* Your instructions
Go through the entries and copy each one exactly. Leave none out.

* Collected data
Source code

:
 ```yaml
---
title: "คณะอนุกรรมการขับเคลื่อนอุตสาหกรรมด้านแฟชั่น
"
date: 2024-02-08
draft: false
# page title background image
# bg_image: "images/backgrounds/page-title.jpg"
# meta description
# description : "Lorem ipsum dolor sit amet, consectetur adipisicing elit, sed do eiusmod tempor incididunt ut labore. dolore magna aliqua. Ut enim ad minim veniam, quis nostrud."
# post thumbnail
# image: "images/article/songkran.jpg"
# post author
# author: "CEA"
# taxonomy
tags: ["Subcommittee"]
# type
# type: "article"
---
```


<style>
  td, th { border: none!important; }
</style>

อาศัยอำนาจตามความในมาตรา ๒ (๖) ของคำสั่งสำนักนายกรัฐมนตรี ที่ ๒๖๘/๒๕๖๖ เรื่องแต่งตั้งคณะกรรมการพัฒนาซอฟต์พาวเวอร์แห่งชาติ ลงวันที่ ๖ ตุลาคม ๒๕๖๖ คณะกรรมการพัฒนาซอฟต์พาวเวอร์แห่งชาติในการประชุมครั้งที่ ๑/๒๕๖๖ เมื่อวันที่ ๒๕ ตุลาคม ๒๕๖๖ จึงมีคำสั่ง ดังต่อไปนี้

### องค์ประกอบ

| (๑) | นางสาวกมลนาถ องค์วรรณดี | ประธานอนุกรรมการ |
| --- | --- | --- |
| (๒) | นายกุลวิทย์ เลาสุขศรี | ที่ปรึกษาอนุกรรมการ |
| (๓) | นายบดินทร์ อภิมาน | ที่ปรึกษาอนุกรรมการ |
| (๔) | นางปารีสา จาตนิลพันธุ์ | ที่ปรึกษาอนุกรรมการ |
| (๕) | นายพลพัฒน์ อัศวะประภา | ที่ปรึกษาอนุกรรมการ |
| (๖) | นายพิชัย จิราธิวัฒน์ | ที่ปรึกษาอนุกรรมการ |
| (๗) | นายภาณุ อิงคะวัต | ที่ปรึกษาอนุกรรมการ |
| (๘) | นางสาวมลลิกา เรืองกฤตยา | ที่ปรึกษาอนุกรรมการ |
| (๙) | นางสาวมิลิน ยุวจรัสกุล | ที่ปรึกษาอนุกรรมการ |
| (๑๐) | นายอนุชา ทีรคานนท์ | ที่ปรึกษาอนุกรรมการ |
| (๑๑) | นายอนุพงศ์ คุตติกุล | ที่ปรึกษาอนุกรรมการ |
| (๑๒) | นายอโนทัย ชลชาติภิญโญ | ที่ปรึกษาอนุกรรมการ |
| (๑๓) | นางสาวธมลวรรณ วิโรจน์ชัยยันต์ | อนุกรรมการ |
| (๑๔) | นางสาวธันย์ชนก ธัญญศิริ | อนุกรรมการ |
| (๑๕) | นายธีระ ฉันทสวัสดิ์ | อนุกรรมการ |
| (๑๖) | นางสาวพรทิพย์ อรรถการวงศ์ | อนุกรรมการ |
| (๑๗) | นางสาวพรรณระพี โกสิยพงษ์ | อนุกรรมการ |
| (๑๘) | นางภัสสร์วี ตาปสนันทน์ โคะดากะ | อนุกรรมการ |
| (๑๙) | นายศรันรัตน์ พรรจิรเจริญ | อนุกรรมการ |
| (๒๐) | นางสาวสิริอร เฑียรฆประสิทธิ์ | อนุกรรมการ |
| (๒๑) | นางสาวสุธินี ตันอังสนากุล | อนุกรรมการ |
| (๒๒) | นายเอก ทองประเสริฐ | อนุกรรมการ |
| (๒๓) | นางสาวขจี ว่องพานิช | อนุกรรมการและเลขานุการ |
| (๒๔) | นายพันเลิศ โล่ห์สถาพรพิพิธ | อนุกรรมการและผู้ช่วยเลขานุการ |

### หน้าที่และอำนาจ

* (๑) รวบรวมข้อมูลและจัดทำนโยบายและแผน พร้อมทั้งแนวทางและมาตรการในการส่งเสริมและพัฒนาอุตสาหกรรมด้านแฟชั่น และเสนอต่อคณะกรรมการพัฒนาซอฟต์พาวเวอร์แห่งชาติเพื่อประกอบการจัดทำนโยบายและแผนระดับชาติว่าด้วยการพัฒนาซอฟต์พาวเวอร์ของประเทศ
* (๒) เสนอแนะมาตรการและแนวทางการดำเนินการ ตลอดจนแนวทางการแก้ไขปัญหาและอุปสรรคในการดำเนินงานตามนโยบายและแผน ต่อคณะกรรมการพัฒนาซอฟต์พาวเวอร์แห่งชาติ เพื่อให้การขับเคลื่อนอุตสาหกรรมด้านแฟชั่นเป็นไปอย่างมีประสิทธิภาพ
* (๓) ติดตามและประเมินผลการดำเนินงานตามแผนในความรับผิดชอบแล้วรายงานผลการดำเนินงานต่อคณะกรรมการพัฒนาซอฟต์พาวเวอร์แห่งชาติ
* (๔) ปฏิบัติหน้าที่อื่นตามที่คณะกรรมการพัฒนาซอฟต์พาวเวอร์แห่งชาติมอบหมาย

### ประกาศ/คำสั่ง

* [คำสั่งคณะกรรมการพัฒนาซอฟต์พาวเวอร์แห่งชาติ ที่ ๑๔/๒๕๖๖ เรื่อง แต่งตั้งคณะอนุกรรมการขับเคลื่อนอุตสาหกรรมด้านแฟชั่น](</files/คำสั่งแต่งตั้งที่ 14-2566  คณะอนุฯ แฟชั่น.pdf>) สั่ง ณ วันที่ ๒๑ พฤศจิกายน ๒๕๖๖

* Result for this exercise
Source code

:
 ```yaml
---
title: "คณะอนุกรรมการขับเคลื่อนอุตสาหกรรมด้านแฟชั่น
"
date: 2024-02-08
draft: false
# page title background image
# bg_image: "images/backgrounds/page-title.jpg"
# meta description
# description : "Lorem ipsum dolor sit amet, consectetur adipisicing elit, sed do eiusmod tempor incididunt ut labore. dolore magna aliqua. Ut enim ad minim veniam, quis nostrud."
# post thumbnail
# image: "images/article/songkran.jpg"
# post author
# author: "CEA"
# taxonomy
tags: ["Subcommittee"]
# type
# type: "article"
---
```


<style>
  td, th { border: none!important; }
</style>

อาศัยอำนาจตามความในมาตรา ๒ (๖) ของคำสั่งสำนักนายกรัฐมนตรี ที่ ๒๖๘/๒๕๖๖ เรื่องแต่งตั้งคณะกรรมการพัฒนาซอฟต์พาวเวอร์แห่งชาติ ลงวันที่ ๖ ตุลาคม ๒๕๖๖ คณะกรรมการพัฒนาซอฟต์พาวเวอร์แห่งชาติในการประชุมครั้งที่ ๑/๒๕๖๖ เมื่อวันที่ ๒๕ ตุลาคม ๒๕๖๖ จึงมีคำสั่ง ดังต่อไปนี้

### องค์ประกอบ

| (๑) | นางสาวกมลนาถ องค์วรรณดี | ประธานอนุกรรมการ |
| --- | --- | --- |
| (๒) | นายกุลวิทย์ เลาสุขศรี | ที่ปรึกษาอนุกรรมการ |
| (๓) | นายบดินทร์ อภิมาน | ที่ปรึกษาอนุกรรมการ |
| (๔) | นางปารีสา จาตนิลพันธุ์ | ที่ปรึกษาอนุกรรมการ |
| (๕) | นายพลพัฒน์ อัศวะประภา | ที่ปรึกษาอนุกรรมการ |
| (๖) | นายพิชัย จิราธิวัฒน์ | ที่ปรึกษาอนุกรรมการ |
| (๗) | นายภาณุ อิงคะวัต | ที่ปรึกษาอนุกรรมการ |
| (๘) | นางสาวมลลิกา เรืองกฤตยา | ที่ปรึกษาอนุกรรมการ |
| (๙) | นางสาวมิลิน ยุวจรัสกุล | ที่ปรึกษาอนุกรรมการ |
| (๑๐) | นายอนุชา ทีรคานนท์ | ที่ปรึกษาอนุกรรมการ |
| (๑๑) | นายอนุพงศ์ คุตติกุล | ที่ปรึกษาอนุกรรมการ |
| (๑๒) | นายอโนทัย ชลชาติภิญโญ | ที่ปรึกษาอนุกรรมการ |
| (๑๓) | นางสาวธมลวรรณ วิโรจน์ชัยยันต์ | อนุกรรมการ |
| (๑๔) | นางสาวธันย์ชนก ธัญญศิริ | อนุกรรมการ |
| (๑๕) | นายธีระ ฉันทสวัสดิ์ | อนุกรรมการ |
| (๑๖) | นางสาวพรทิพย์ อรรถการวงศ์ | อนุกรรมการ |
| (๑๗) | นางสาวพรรณระพี โกสิยพงษ์ | อนุกรรมการ |
| (๑๘) | นางภัสสร์วี ตาปสนันทน์ โคะดากะ | อนุกรรมการ |
| (๑๙) | นายศรันรัตน์ พรรจิรเจริญ | อนุกรรมการ |
| (๒๐) | นางสาวสิริอร เฑียรฆประสิทธิ์ | อนุกรรมการ |
| (๒๑) | นางสาวสุธินี ตันอังสนากุล | อนุกรรมการ |
| (๒๒) | นายเอก ทองประเสริฐ | อนุกรรมการ |
| (๒๓) | นางสาวขจี ว่องพานิช | อนุกรรมการและเลขานุการ |
| (๒๔) | นายพันเลิศ โล่ห์สถาพรพิพิธ | อนุกรรมการและผู้ช่วยเลขานุการ |

### หน้าที่และอำนาจ

* (๑) รวบรวมข้อมูลและจัดทำนโยบายและแผน พร้อมทั้งแนวทางและมาตรการในการส่งเสริมและพัฒนาอุตสาหกรรมด้านแฟชั่น และเสนอต่อคณะกรรมการพัฒนาซอฟต์พาวเวอร์แห่งชาติเพื่อประกอบการจัดทำนโยบายและแผนระดับชาติว่าด้วยการพัฒนาซอฟต์พาวเวอร์ของประเทศ
* (๒) เสนอแนะมาตรการและแนวทางการดำเนินการ ตลอดจนแนวทางการแก้ไขปัญหาและอุปสรรคในการดำเนินงานตามนโยบายและแผน ต่อคณะกรรมการพัฒนาซอฟต์พาวเวอร์แห่งชาติ เพื่อให้การขับเคลื่อนอุตสาหกรรมด้านแฟชั่นเป็นไปอย่างมีประสิทธิภาพ
* (๓) ติดตามและประเมินผลการดำเนินงานตามแผนในความรับผิดชอบแล้วรายงานผลการดำเนินงานต่อคณะกรรมการพัฒนาซอฟต์พาวเวอร์แห่งชาติ
* (๔) ปฏิบัติหน้าที่อื่นตามที่คณะกรรมการพัฒนาซอฟต์พาวเวอร์แห่งชาติมอบหมาย

### ประกาศ/คำสั่ง

* [คำสั่งคณะกรรมการพัฒนาซอฟต์พาวเวอร์แห่งชาติ ที่ ๑๔/๒๕๖๖ เรื่อง แต่งตั้งคณะอนุกรรมการขับเคลื่อนอุตสาหกรรมด้านแฟชั่น](</files/คำสั่งแต่งตั้งที่ 14-2566  คณะอนุฯ แฟชั่น.pdf>) สั่ง ณ วันที่ ๒๑ พฤศจิกายน ๒๕๖๖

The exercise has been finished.